October 29th, 2012 | Posted in Population Basics
by Carl Haub, senior demographer
PORDATA, www.pordata.pt, available in both Portuguese and English, provides a wide variety of demographic, social, and economic data on Portugal, the 27 European Union countries, and in some cases even the United States and Japan. The site was developed by the Foundation Francisco Manuel dos Santos in Lisbon.
The PORDATA website provides needed supporting data for Portugal and the European Union. The section on Portugal contains 1,017 tables covering 15 themes, while the European section has 506 tables covering 10 themes. There is also a section providing data on Portugal’s 308 municipalities (districts) with 542 tables for country in-depth analysis. In this section data are also displayed in several kinds of maps. All three databases are continually updated and most tables present data from 1960 until the present.

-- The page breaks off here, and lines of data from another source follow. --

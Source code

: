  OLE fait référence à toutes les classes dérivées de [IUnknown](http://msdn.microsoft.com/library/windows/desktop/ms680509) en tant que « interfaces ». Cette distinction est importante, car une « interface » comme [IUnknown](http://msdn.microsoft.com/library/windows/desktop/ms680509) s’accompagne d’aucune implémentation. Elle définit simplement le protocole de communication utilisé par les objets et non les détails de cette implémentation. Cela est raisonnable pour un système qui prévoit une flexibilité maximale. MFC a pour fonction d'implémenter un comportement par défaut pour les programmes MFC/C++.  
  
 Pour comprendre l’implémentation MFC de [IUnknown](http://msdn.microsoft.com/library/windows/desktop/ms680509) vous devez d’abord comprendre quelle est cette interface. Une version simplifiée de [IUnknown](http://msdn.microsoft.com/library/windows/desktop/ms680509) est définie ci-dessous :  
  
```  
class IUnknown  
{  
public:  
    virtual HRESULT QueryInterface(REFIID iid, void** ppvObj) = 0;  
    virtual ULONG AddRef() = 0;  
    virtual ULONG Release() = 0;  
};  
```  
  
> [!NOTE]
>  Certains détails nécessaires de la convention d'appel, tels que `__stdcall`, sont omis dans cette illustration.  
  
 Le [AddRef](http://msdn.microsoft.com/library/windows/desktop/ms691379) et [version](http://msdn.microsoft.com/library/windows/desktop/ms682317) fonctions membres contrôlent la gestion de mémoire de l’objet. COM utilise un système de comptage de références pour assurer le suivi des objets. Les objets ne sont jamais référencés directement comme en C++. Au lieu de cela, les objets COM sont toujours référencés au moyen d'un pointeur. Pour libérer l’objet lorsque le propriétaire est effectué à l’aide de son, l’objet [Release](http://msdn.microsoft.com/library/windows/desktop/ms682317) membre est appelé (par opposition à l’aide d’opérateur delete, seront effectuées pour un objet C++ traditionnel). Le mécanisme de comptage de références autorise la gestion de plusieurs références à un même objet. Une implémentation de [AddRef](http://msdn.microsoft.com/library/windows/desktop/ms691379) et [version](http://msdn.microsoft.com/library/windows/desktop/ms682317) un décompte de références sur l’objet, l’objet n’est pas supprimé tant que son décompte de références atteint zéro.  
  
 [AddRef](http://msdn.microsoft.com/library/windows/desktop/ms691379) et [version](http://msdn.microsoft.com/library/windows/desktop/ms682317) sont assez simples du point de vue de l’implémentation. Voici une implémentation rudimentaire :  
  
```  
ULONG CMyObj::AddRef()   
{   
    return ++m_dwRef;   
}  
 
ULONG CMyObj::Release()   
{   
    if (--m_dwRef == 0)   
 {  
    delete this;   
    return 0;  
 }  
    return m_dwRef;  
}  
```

Besides a large body of data, why is PORDATA unique? That’s a simple answer: ease of use. Those who have been down the road searching for data on national statistics websites or on international organization websites are all-too-familiar with the often maze-like organization of those sites. But on PORDATA data available are quickly listed under themes such as population, health, employment, and family income. Clicking on a theme leads to subthemes with the data available clearly shown. With PORDATA, what you see is what you can get.
In September, the Foundation Francisco Manuel dos Santos sponsored a conference at the Cultural Center of Belem in Lisbon, and population was the central topic of many discussions. Over two days, the world’s—but mostly Portugal’s—current and foreseen challenges, such as the consequences of an extremely low birth rate and of the unprecedented aging of the population, gathered the attention of over 1,200 people. The goal: to encourage people to think about demographic changes and challenges and to raise awareness of demography as a social issue that concerns every person.
Portugal’s total fertility rate was 1.37 children per woman in 2010 and births have been declining since then. The low birth rate is leading to unprecedented population aging, as is happening in many other developed countries. Projections prepared for the foundation show that the proportion of the country’s population ages 65+ will rise to about one-third by 2050. The effect of a low birth rate can easily be seen in the population pyramid above.